Please list all lines of the material below in which the string "devtools" occurs.

Extracted material >>
★ ★ ★ ★
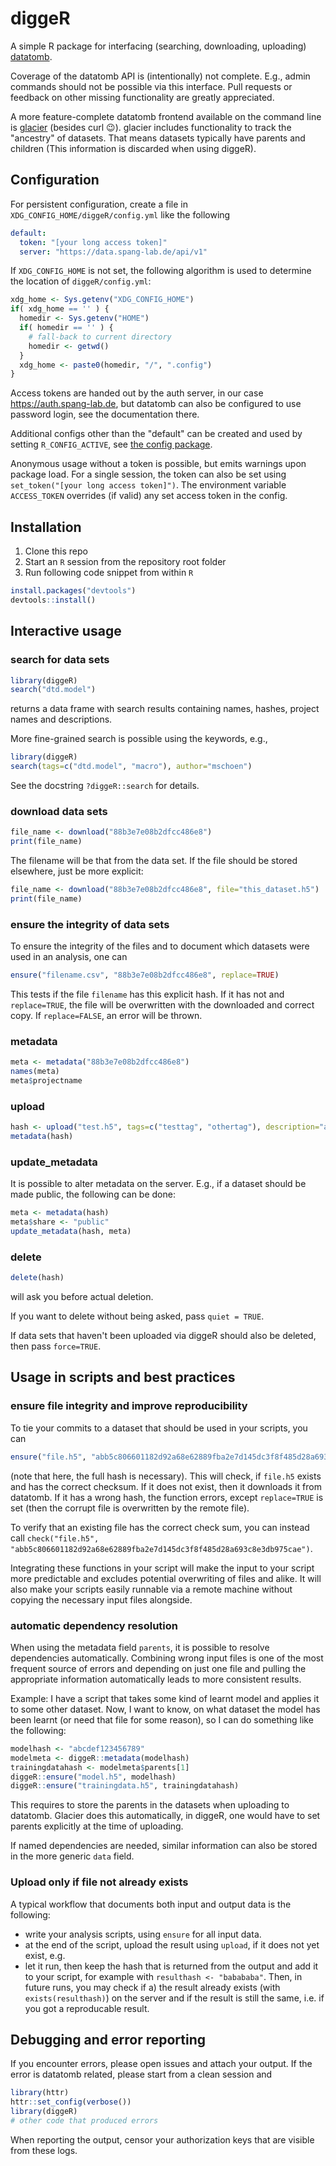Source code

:# diggeR

A simple R package for interfacing (searching, downloading, uploading) [datatomb](https://github.com/spang-lab/datatomb/).

Coverage of the datatomb API is (intentionally) not complete. E.g., admin commands should not be possible via this interface. Pull requests or feedback on other missing functionality are greatly appreciated.

A more feature-complete datatomb frontend available on the command line is [glacier](https://gitlab.spang-lab.de/jsimeth/glacier) (besides curl 😉). glacier includes functionality to track the "ancestry" of datasets. That means datasets typically have parents and children (This information is discarded when using diggeR).

## Configuration

For persistent configuration, create a file in `XDG_CONFIG_HOME/diggeR/config.yml` like the following

``` yaml
default:
  token: "[your long access token]"
  server: "https://data.spang-lab.de/api/v1"
```

If `XDG_CONFIG_HOME` is not set, the following algorithm is used to determine the location of `diggeR/config.yml`:

```R
xdg_home <- Sys.getenv("XDG_CONFIG_HOME")
if( xdg_home == '' ) {
  homedir <- Sys.getenv("HOME")
  if( homedir == '' ) {
    # fall-back to current directory
    homedir <- getwd()
  }
  xdg_home <- paste0(homedir, "/", ".config")
}
```

Access tokens are handed out by the auth server, in our case <https://auth.spang-lab.de>, but datatomb can also be configured to use password login, see the documentation there.

Additional configs other than the "default" can be created and used by setting `R_CONFIG_ACTIVE`, see [the config package](https://cran.r-project.org/web/packages/config/vignettes/introduction.html).

Anonymous usage without a token is possible, but emits warnings upon package load.
For a single session, the token can also be set using `set_token("[your long access token]")`.
The environment variable `ACCESS_TOKEN` overrides (if valid) any set access token in the config.

## Installation

1. Clone this repo
2. Start an `R` session from the repository root folder
3. Run following code snippet from within `R`
```R
install.packages("devtools")
devtools::install()
```

## Interactive usage

### search for data sets

``` R
library(diggeR)
search("dtd.model")
```
returns a data frame with search results containing names, hashes, project names and descriptions.

More fine-grained search is possible using the keywords, e.g.,
``` R
library(diggeR)
search(tags=c("dtd.model", "macro"), author="mschoen")
```
See the docstring `?diggeR::search` for details.

### download data sets

``` R
file_name <- download("88b3e7e08b2dfcc486e8")
print(file_name)
```
The filename will be that from the data set. If the file should be stored elsewhere, just be more explicit:
``` R
file_name <- download("88b3e7e08b2dfcc486e8", file="this_dataset.h5")
print(file_name)
```
### ensure the integrity of data sets

To ensure the integrity of the files and to document which datasets were used in an analysis, one can
``` R
ensure("filename.csv", "88b3e7e08b2dfcc486e8", replace=TRUE)
```
This tests if the file `filename` has this explicit hash. If it has not and `replace=TRUE`, the file will be overwritten with the downloaded and correct copy. If `replace=FALSE`, an error will be thrown. 

### metadata

``` R
meta <- metadata("88b3e7e08b2dfcc486e8")
names(meta)
meta$projectname
```

### upload

``` R
hash <- upload("test.h5", tags=c("testtag", "othertag"), description="a long test description.", share="private")
metadata(hash)
```

### update_metadata

It is possible to alter metadata on the server. E.g., if a dataset should be made public, the following can be done:
``` R
meta <- metadata(hash)
meta$share <- "public"
update_metadata(hash, meta)
```

### delete

``` R
delete(hash)
```
will ask you before actual deletion.

If you want to delete without being asked, pass `quiet = TRUE`.

If data sets that haven't been uploaded via diggeR should also be deleted, then pass `force=TRUE`.

## Usage in scripts and best practices

### ensure file integrity and improve reproducibility
To tie your commits to a dataset that should be used in your scripts, you can
``` R
ensure("file.h5", "abb5c806601182d92a68e62889fba2e7d145dc3f8f485d28a693c8e3db975cae")
```
(note that here, the full hash is necessary). This will check, if `file.h5` exists and has the correct checksum. If it does not exist, then it downloads it from datatomb. If it has a wrong hash, the function errors, except `replace=TRUE` is set (then the corrupt file is overwritten by the remote file).

To verify that an existing file has the correct check sum, you can instead call `check("file.h5", "abb5c806601182d92a68e62889fba2e7d145dc3f8f485d28a693c8e3db975cae")`.

Integrating these functions in your script will make the input to your script more predictable and excludes potential overwriting of files and alike. It will also make your scripts easily runnable via a remote machine without copying the necessary input files alongside.

### automatic dependency resolution
When using the metadata field `parents`, it is possible to resolve dependencies automatically. Combining wrong input files is one of the most frequent source of errors and depending on just one file and pulling the appropriate information automatically leads to more consistent results.

Example: I have a script that takes some kind of learnt model and applies it to some other dataset. Now, I want to know, on what dataset the model has been learnt (or need that file for some reason), so I can do something like the following:

``` R
modelhash <- "abcdef123456789"
modelmeta <- diggeR::metadata(modelhash)
trainingdatahash <- modelmeta$parents[1]
diggeR::ensure("model.h5", modelhash)
diggeR::ensure("trainingdata.h5", trainingdatahash)
```

This requires to store the parents in the datasets when uploading to datatomb. Glacier does this automatically, in diggeR, one would have to set parents explicitly at the time of uploading.

If named dependencies are needed, similar information can also be stored in the more generic `data` field.

### Upload only if file not already exists
A typical workflow that documents both input and output data is the following:
- write your analysis scripts, using `ensure` for all input data.
- at the end of the script, upload the result using `upload`, if it does not yet exist, e.g.
- let it run, then keep the hash that is returned from the output and add it to your script, for example with `resulthash <- "babababa"`. Then, in future runs, you may check if a) the result already exists (with `exists(resulthash)`) on the server and if the result is still the same, i.e. if you got a reproducable result.


## Debugging and error reporting
If you encounter errors, please open issues and attach your output. If the error is datatomb related, please start from a clean session and

``` R
library(httr)
httr::set_config(verbose())
library(diggeR)
# other code that produced errors
```
When reporting the output, censor your authorization keys that are visible from these logs.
★ ★ ★ ★
Written reply >>
install.packages("devtools")
devtools::install()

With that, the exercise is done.